Entretanto, as preocupações da irmã Jamba são ainda mais imediatas e relacionam-se com o transporte. Para tanto trabalho, a Cáritas só tem uma Toyota Hillux e apenas durante uma manhã. Antes de falar com a Lusa, já tinha feito três viagens para preparar as refeições, em pontos diferentes da província.

"Já está velhinha, precisa de vez em quando de manutenções. Mas o volume de actividade que agora nos exige não chega um único meio. É o mesmo que vai transportar a comida para levar para o hospital, que vai às compras. Se tiver outra actividade da Cáritas, então ficamos de mãos cruzadas, sem poder fazer nada", conta.

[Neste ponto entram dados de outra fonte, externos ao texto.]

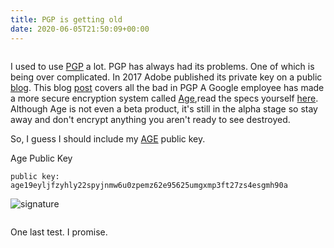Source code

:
 ```yaml
---
title: PGP is getting old
date: 2020-06-05T21:50:09+00:00
---
```

<img
   data-src="https://res.cloudinary.com/paulportfolio/image/upload/w_auto,c_scale,q_auto,f_auto,dpr_auto/v1591394103/matrix-image.jpg"
alt=""
class="cld-responsive" />




I used to use  [PGP](https://en.wikipedia.org/wiki/Pretty_Good_Privacy) a lot.
PGP has always had its problems. One of which is being over complicated. In 2017 Adobe published its private key on a public [blog](https://arstechnica.com/information-technology/2017/09/in-spectacular-fail-adobe-security-team-posts-private-pgp-key-on-blog/). This blog [post](https://latacora.micro.blog/2019/07/16/the-pgp-problem.html) covers all the bad in PGP
A Google employee has made a more secure encryption system called [Age](https://github.com/FiloSottile/age),read the specs yourself [here](http://bit.ly/2t225DS).
Although Age is not even a beta product, it's still in the alpha stage so stay away and don't encrypt anything you aren't ready to see destroyed.

So, I guess I should include my [AGE](https://github.com/FiloSottile/age) public key.

Age Public Key


<pre><code>public key: age19eyljfzyhly22spyjnmw6u0zpemz62e95625umgxmp3ft27zs4esgmh90a</code></pre>

![signature](https://res.cloudinary.com/paulportfolio/image/upload/v1575916808/Signature/Paul-Applegate-blog-maybe-last.png)

<img
data-src="https://res.cloudinary.com/paulportfolio/image/upload/w_auto,c_scale/f_auto,q_auto,g_auto,dpr_auto/v1575916808/Signature/Paul-Applegate-blog-maybe-last.png"
alt=""
class="cld-responsive" />

One last test. I promise.

<img
data-src="https://res.cloudinary.com/paulportfolio/image/upload/w_auto,c_scale/f_auto,q_auto,g_auto,dpr_auto/v1592484787/11ty/P90390847_highRes_the-bmw-7-series-05--2.jpg"
alt=""
class="cld-responsive" />
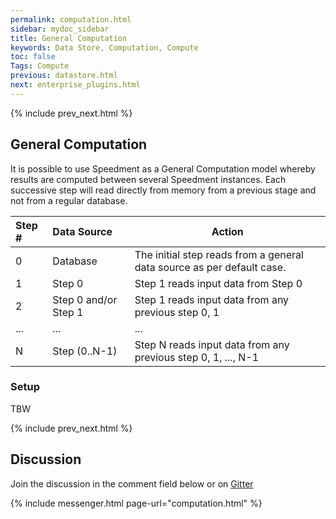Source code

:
 ```yaml
---
permalink: computation.html
sidebar: mydoc_sidebar
title: General Computation
keywords: Data Store, Computation, Compute
toc: false
Tags: Compute
previous: datastore.html
next: enterprise_plugins.html
---
```


{% include prev_next.html %}

## General Computation
It is possible to use Speedment as a General Computation model whereby results are computed between several Speedment instances. Each successive step will read directly from memory from a previous stage and not from a regular database. 


| Step # | Data Source            | Action
| :----- | :--------------------- | ------------------------------- |
|  0     | Database               | The initial step reads from a general data source as per default case.
|  1     | Step 0                 | Step 1 reads input data from Step 0
|  2     | Step 0 and/or Step 1   | Step 1 reads input data from any previous step 0, 1
|  ...   | ...                    | ...
|  N     | Step (0..N-1)          | Step N reads input data from any previous step 0, 1, ..., N-1


### Setup
TBW

{% include prev_next.html %}

## Discussion
Join the discussion in the comment field below or on [Gitter](https://gitter.im/speedment/speedment)

{% include messenger.html page-url="computation.html" %}
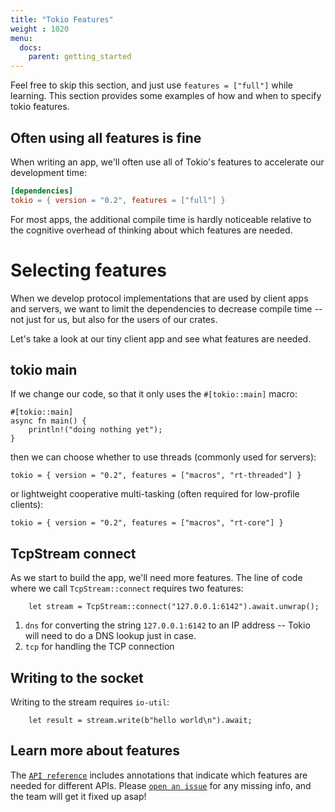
 ```yaml
---
title: "Tokio Features"
weight : 1020
menu:
  docs:
    parent: getting_started
---
```


Feel free to skip this section, and just use `features = ["full"]` while
learning. This section provides some examples of how and when to specify
tokio features. 

## Often using all features is fine 

When writing an app, we'll often use all of Tokio's features to accelerate
our development time:

```toml
[dependencies]
tokio = { version = "0.2", features = ["full"] }
```

For most apps, the additional compile time is hardly noticeable relative to the
cognitive overhead of thinking about which features are needed.

# Selecting features

When we develop protocol implementations that are used by client apps and
servers, we want to limit the dependencies to decrease compile time --
not just for us, but also for the users of our crates.

Let's take a look at our tiny client app and see what features are needed.

## tokio main

If we change our code, so that it only uses the `#[tokio::main]` macro:

```
#[tokio::main]
async fn main() {
    println!("doing nothing yet");
}
```

then we can choose whether to use threads (commonly used for servers):

```
tokio = { version = "0.2", features = ["macros", "rt-threaded"] }
```

or lightweight cooperative multi-tasking
(often required for low-profile clients): 

```
tokio = { version = "0.2", features = ["macros", "rt-core"] }
```

## TcpStream connect

As we start to build the app, we'll need more features.  The line of code
where we call `TcpStream::connect` requires two features: 


```
    let stream = TcpStream::connect("127.0.0.1:6142").await.unwrap();
```


1. `dns` for converting the string `127.0.0.1:6142` to an IP address -- Tokio 
will need to do a DNS lookup just in case.
2. `tcp` for handling the TCP connection


## Writing to the socket

Writing to the stream requires `io-util`:

```
    let result = stream.write(b"hello world\n").await;
```

## Learn more about features

The [`API reference`] includes annotations that indicate which features are
needed for different APIs.  Please [`open an issue`] for any missing info, and
the team will get it fixed up asap!


[`API reference`]: https://docs.rs/tokio/
[`open an issue`]: https://github.com/tokio-rs/tokio/issues/new
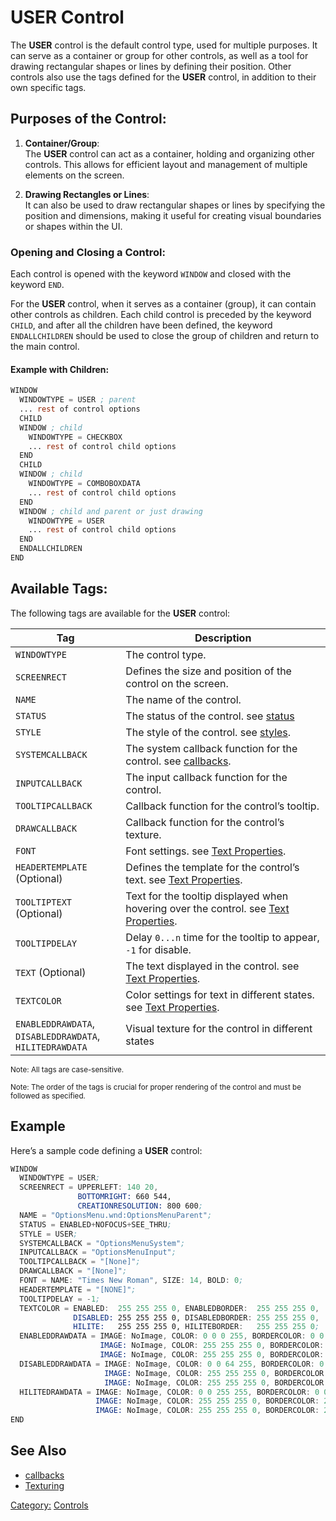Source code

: # USER Control

The **USER** control is the default control type, used for multiple purposes. It can serve as a container or group for other controls, as well as a tool for drawing rectangular shapes or lines by defining their position. Other controls also use the tags defined for the **USER** control, in addition to their own specific tags.

## Purposes of the Control:
1. **Container/Group**:  
   The **USER** control can act as a container, holding and organizing other controls. This allows for efficient layout and management of multiple elements on the screen.

2. **Drawing Rectangles or Lines**:  
   It can also be used to draw rectangular shapes or lines by specifying the position and dimensions, making it useful for creating visual boundaries or shapes within the UI.

### Opening and Closing a Control:

Each control is opened with the keyword `WINDOW` and closed with the keyword `END`.

For the **USER** control, when it serves as a container (group), it can contain other controls as children. Each child control is preceded by the keyword `CHILD`, and after all the children have been defined, the keyword `ENDALLCHILDREN` should be used to close the group of children and return to the main control.

#### Example with Children:
```nasm
WINDOW
  WINDOWTYPE = USER ; parent
  ... rest of control options
  CHILD
  WINDOW ; child
    WINDOWTYPE = CHECKBOX
    ... rest of control child options
  END
  CHILD
  WINDOW ; child
    WINDOWTYPE = COMBOBOXDATA
    ... rest of control child options
  END
  WINDOW ; child and parent or just drawing
    WINDOWTYPE = USER
    ... rest of control child options
  END
  ENDALLCHILDREN
END
```

## Available Tags:
The following tags are available for the **USER** control:

| Tag                                                           | Description                                                                                                  |
|---------------------------------------------------------------|--------------------------------------------------------------------------------------------------------------|
| `WINDOWTYPE`                                                  | The control type.                                                                                            |
| `SCREENRECT`                                                  | Defines the size and position of the control on the screen.                                                  |
| `NAME`                                                        | The name of the control.                                                                                     |
| `STATUS`                                                      | The status of the control. see [status](../status.md)                                                        |
| `STYLE`                                                       | The style of the control. see [styles](../style.md).                                                         |
| `SYSTEMCALLBACK`                                              | The system callback function for the control. see [callbacks](../callbacks.md).                              |
| `INPUTCALLBACK`                                               | The input callback function for the control.                                                                 |
| `TOOLTIPCALLBACK`                                             | Callback function for the control’s tooltip.                                                                 |
| `DRAWCALLBACK`                                                | Callback function for the control’s texture.                                                                 |
| `FONT`                                                        | Font settings. see [Text Properties](../text_properties.md).                                                 |
| `HEADERTEMPLATE` (Optional)                                   | Defines the template for the control’s text. see [Text Properties](../text_properties.md).                   |
| `TOOLTIPTEXT` (Optional)                                      | Text for the tooltip displayed when hovering over the control. see [Text Properties](../text_properties.md). |
| `TOOLTIPDELAY`                                                | Delay `0...n` time for the tooltip to appear, `-1` for disable.                                              |
| `TEXT` (Optional)                                             | The text displayed in the control. see [Text Properties](../text_properties.md).                             |
| `TEXTCOLOR`                                                   | Color settings for text in different states. see [Text Properties](../text_properties.md).                   |
| `ENABLEDDRAWDATA`,<br>`DISABLEDDRAWDATA`,<br>`HILITEDRAWDATA` | Visual texture for the control in different states                                                           |

<small>Note: All tags are case-sensitive.</small>

<small>Note: The order of the tags is crucial for proper rendering of the control and must be followed as specified.</small>


## Example

Here’s a sample code defining a **USER** control:

```nasm
WINDOW
  WINDOWTYPE = USER;
  SCREENRECT = UPPERLEFT: 140 20,
               BOTTOMRIGHT: 660 544,
               CREATIONRESOLUTION: 800 600;
  NAME = "OptionsMenu.wnd:OptionsMenuParent";
  STATUS = ENABLED+NOFOCUS+SEE_THRU;
  STYLE = USER;
  SYSTEMCALLBACK = "OptionsMenuSystem";
  INPUTCALLBACK = "OptionsMenuInput";
  TOOLTIPCALLBACK = "[None]";
  DRAWCALLBACK = "[None]";
  FONT = NAME: "Times New Roman", SIZE: 14, BOLD: 0;
  HEADERTEMPLATE = "[NONE]";
  TOOLTIPDELAY = -1;
  TEXTCOLOR = ENABLED:  255 255 255 0, ENABLEDBORDER:  255 255 255 0,
              DISABLED: 255 255 255 0, DISABLEDBORDER: 255 255 255 0,
              HILITE:   255 255 255 0, HILITEBORDER:   255 255 255 0;
  ENABLEDDRAWDATA = IMAGE: NoImage, COLOR: 0 0 0 255, BORDERCOLOR: 0 0 0 255,
                    IMAGE: NoImage, COLOR: 255 255 255 0, BORDERCOLOR: 255 255 255 0,
                    IMAGE: NoImage, COLOR: 255 255 255 0, BORDERCOLOR: 255 255 255 0;
  DISABLEDDRAWDATA = IMAGE: NoImage, COLOR: 0 0 64 255, BORDERCOLOR: 0 0 0 255,
                     IMAGE: NoImage, COLOR: 255 255 255 0, BORDERCOLOR: 255 255 255 0,
                     IMAGE: NoImage, COLOR: 255 255 255 0, BORDERCOLOR: 255 255 255 0;
  HILITEDRAWDATA = IMAGE: NoImage, COLOR: 0 0 255 255, BORDERCOLOR: 0 0 0 255,
                   IMAGE: NoImage, COLOR: 255 255 255 0, BORDERCOLOR: 255 255 255 0,
                   IMAGE: NoImage, COLOR: 255 255 255 0, BORDERCOLOR: 255 255 255 0;
END
```

## See Also
* [callbacks](../callbacks.md)
* [Texturing](../texturing.md)

[Category:](../Categories.md) [Controls](../Controls.md)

Nesta tarefa, a Cáritas conta com o apoio de vários outros voluntários, como no apoio à confecção e distribuição das refeições quentes.

É o caso de Manuel Floriano, de 24 anos, estudante à noite e no apoio aos refugiados congoleses durante o dia. "Ver crianças de meses sem braços, feridas na cabeça, foi o que mais me chocou. Nunca imaginei isso", diz à Lusa.

Garante mesmo que o povo do Dundo vai continuar a ajudar os refugiados, até por se recordarem de quando foram os angolanos a refugiarem-se na RDCongo, durante a guerra civil.

"É só ajudar, sem problema", atira, orgulhoso, antes de voltar a carregar a carrinha da irmã Jamba com três marmitas de comida.

O bispo da Lunda Norte, Estanislau Tchidekasse, explica à Lusa que desde a Páscoa, em Abril, que recebe alertas das cinco dioceses congolesas vizinhas sobre actos de violência contra a Igreja Católica - com templos queimados e sacados - e populações, por parte das milícias, desencadeando um fluxo de refugiados que ainda hoje ronda os 300 a 500 por dia.

"Isto apanhou-nos desprevenidos, nem a Igreja, nem o Governo, podia atendê-los. Mobilizámos as paróquias para esse apoio, mas a diocese do Dundo é pequena e fomos ultrapassadas pelas necessidades que havia e por isso lançámos um apelo nacional", explica o bispo.

Preocupado também com as implicações locais deste fluxo, para uma província que partilha 770 quilómetros com a RDCongo e que dista quase um dia de viagem, por estrada, de Luanda, Estanislau Tchidekasse alerta para a possibilidade de esgotamento das soluções locais.

"Isto [apoio da população do Dundo] surpreende positivamente, mas é preciso que não se sobrecarregue demasiado as pessoas. Um mês, dois meses, mas que não se prolongue por muito mais tempo, para termos modos e maneiras de ajudar os refugiados sem sobrecarregar desmaiado os locais", conclui.